A jornalista colombiana Maria Teresa Ronderos usa o termo “guerras recicladas” como título de seu livro que trata sobre o paramilitarismo no país, a partir dos anos 1980. O termo resume o conflito na Colômbia: a polarização entre liberais e conservadores mudou historicamente e, com a influência de fatores políticos e econômicos internos e externos, reciclou-se. Passou a ser entre guerrilheiros e paramilitares (estes muitas vezes apoiados pela força pública) e foi aprofundada pelo narcotráfico e pelo aumento exponencial da violência. O imaginário da guerra, e da existência de um inimigo interno, não deu trégua.

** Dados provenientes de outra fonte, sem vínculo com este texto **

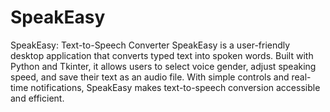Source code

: # SpeakEasy
SpeakEasy: Text-to-Speech Converter
SpeakEasy is a user-friendly desktop application that converts typed text into spoken words. Built with Python and Tkinter, it allows users to select voice gender, adjust speaking speed, and save their text as an audio file. With simple controls and real-time notifications, SpeakEasy makes text-to-speech conversion accessible and efficient.
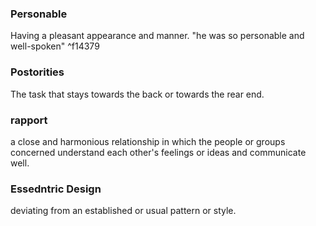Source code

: ### Personable
Having a pleasant appearance and manner. "he was so personable and well-spoken" ^f14379

### Postorities
The task that stays towards the back or towards the rear end.

### rapport
a close and harmonious relationship in which the people or groups concerned understand each other's feelings or ideas and communicate well.

### Essedntric Design
deviating from an established or usual pattern or style.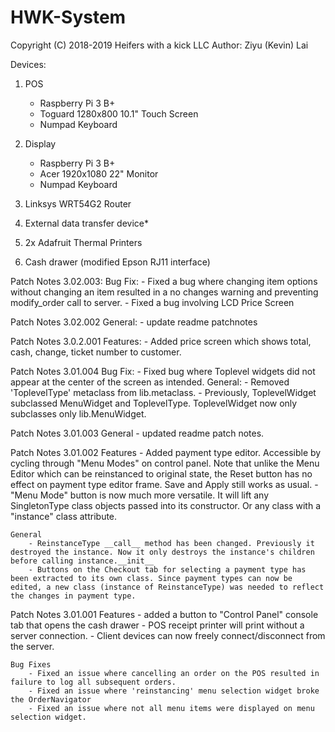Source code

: # HWK-System

Copyright (C) 2018-2019 Heifers with a kick LLC
Author: Ziyu (Kevin) Lai

Devices:

1. POS
    - Raspberry Pi 3 B+
    - Toguard 1280x800 10.1" Touch Screen
    - Numpad Keyboard

2. Display
    - Raspberry Pi 3 B+
    - Acer 1920x1080 22" Monitor
    - Numpad Keyboard

3. Linksys WRT54G2 Router

4. External data transfer device*

5. 2x Adafruit Thermal Printers

6. Cash drawer (modified Epson RJ11 interface)

Patch Notes 3.02.003:
    Bug Fix:
        - Fixed a bug where changing item options without changing an item resulted in a no changes warning and preventing modify_order call to server.
        - Fixed a bug involving LCD Price Screen

Patch Notes 3.02.002
    General:
        - update readme patchnotes

Patch Notes 3.0.2.001
    Features:
        - Added price screen which shows total, cash, change, ticket number to customer.
        
Patch Notes 3.01.004
    Bug Fix:
        - Fixed bug where Toplevel widgets did not appear at the center of the screen as intended.
    General:
        - Removed 'ToplevelType' metaclass from lib.metaclass. 
        - Previously, ToplevelWidget subclassed MenuWidget and ToplevelType. ToplevelWidget now only subclasses only lib.MenuWidget.

Patch Notes 3.01.003
    General
        - updated readme patch notes.

Patch Notes 3.01.002
    Features
        - Added payment type editor. Accessible by cycling through "Menu Modes" on control panel. Note that unlike the Menu Editor which can be reinstanced to original state, the Reset button has no effect on payment type editor frame. Save and Apply still works as usual.
        - "Menu Mode" button is now much more versatile. It will lift any SingletonType class objects passed into its constructor. Or any class with a "instance" class attribute.

    General
        - ReinstanceType __call__ method has been changed. Previously it destroyed the instance. Now it only destroys the instance's children     before calling instance.__init__
        - Buttons on the Checkout tab for selecting a payment type has been extracted to its own class. Since payment types can now be edited, a new class (instance of ReinstanceType) was needed to reflect the changes in payment type.

Patch Notes 3.01.001
    Features
        - added a button to "Control Panel" console tab that opens the cash drawer
        - POS receipt printer will print without a server connection.
        - Client devices can now freely connect/disconnect from the server.
        
    Bug Fixes
        - Fixed an issue where cancelling an order on the POS resulted in failure to log all subsequent orders.
        - Fixed an issue where 'reinstancing' menu selection widget broke the OrderNavigator
        - Fixed an issue where not all menu items were displayed on menu selection widget.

A polarização se pode ver nas diferenças regionais da votação do plebiscito. No departamento de Antioquia, berço de Uribe, o “No” venceu. Por outro lado, em municípios mais rurais e com mais vítimas do conflito, como Boyajá, em Chocó e Tumaco, em Nariño, ganhou o “Sí”. Essa relação, entretanto, não funciona para departamentos como Caquetá e Meta, que possuem forte presença das Farc e rejeitaram o acordo.

Os discursos das campanhas aprofundaram a polarização. Os apoiadores do “No” usaram a estratégia do medo, afirmando que o líder das Farc, Timotchenko, seria presidente, disseminando que a Colômbia se transformaria em “uma Venezuela”, inflando cifras dos apoios econômicos aos guerrilheiros desmobilizados e realçando que o acordo defendia a impunidade.

Também foi usado um discurso conservador sobre temas não diretamente vinculados ao acordo, apoiado por grupos religiosos, que criticaram uma cartilha de educação sexual construída pelo Ministério da Educação do governo. O material abordava diferenças de orientação sexual e identidade de gênero, o que causou polêmica. A ministra da pasta, Ginna Parody, renunciou após a vitória do “No”.

A campanha do governo Santos colocou lenha na polarização, ao divulgar a ideia de que o “No” era apoiar a guerra, o que gerou críticas daqueles que defendem um acordo diferente e rejeição nas urnas. A votação também foi influenciada pelo furacão Matthew, que afetou a costa caribenha e impediu eleitores de votarem, e pelas pesquisas eleitorais que apontavam uma vantagem para a aprovação do acordo, que podem ter desmotivado apoiadores menos convencidos em um país onde o voto não é obrigatório.

O acordo de paz já assinado não é suficiente para solucionar os problemas que geraram o conflito na Colômbia, como a desigualdade na posse da terra e a falta de presença do Estado nas regiões afastadas dos centros urbanos, e nem abrange a guerrilha do ELN (Exército de Libertação Nacional), que continua ativa. De qualquer modo, o acordo abriu um espaço para a superação do imaginário dessa guerra. Em Bogotá, onde a votação majoritária foi pelo “Sí”, a segunda-feira depois do plebiscito foi um dia de lágrimas, pois havia a esperança de que a aprovação seria um primeiro passo para o fim de um conflito de cinco décadas.

A desilusão ocorreu principalmente entre os jovens, o que resultou em mobilizações pela paz como a da última quarta-feira, que reuniu milhares de pessoas por todo o país. O que se espera é que, apesar da incerteza, aperto de mãos entre Santos e Timochenko sobreviva de alguma forma. Esta é a primeira tentativa de acordo na Colômbia com a participação ativa das vítimas, e as pessoas que sofreram ataques de diferentes atores armados, inclusive do Estado, não podem seguir ignoradas se o país deseja construir uma paz minimamente estável.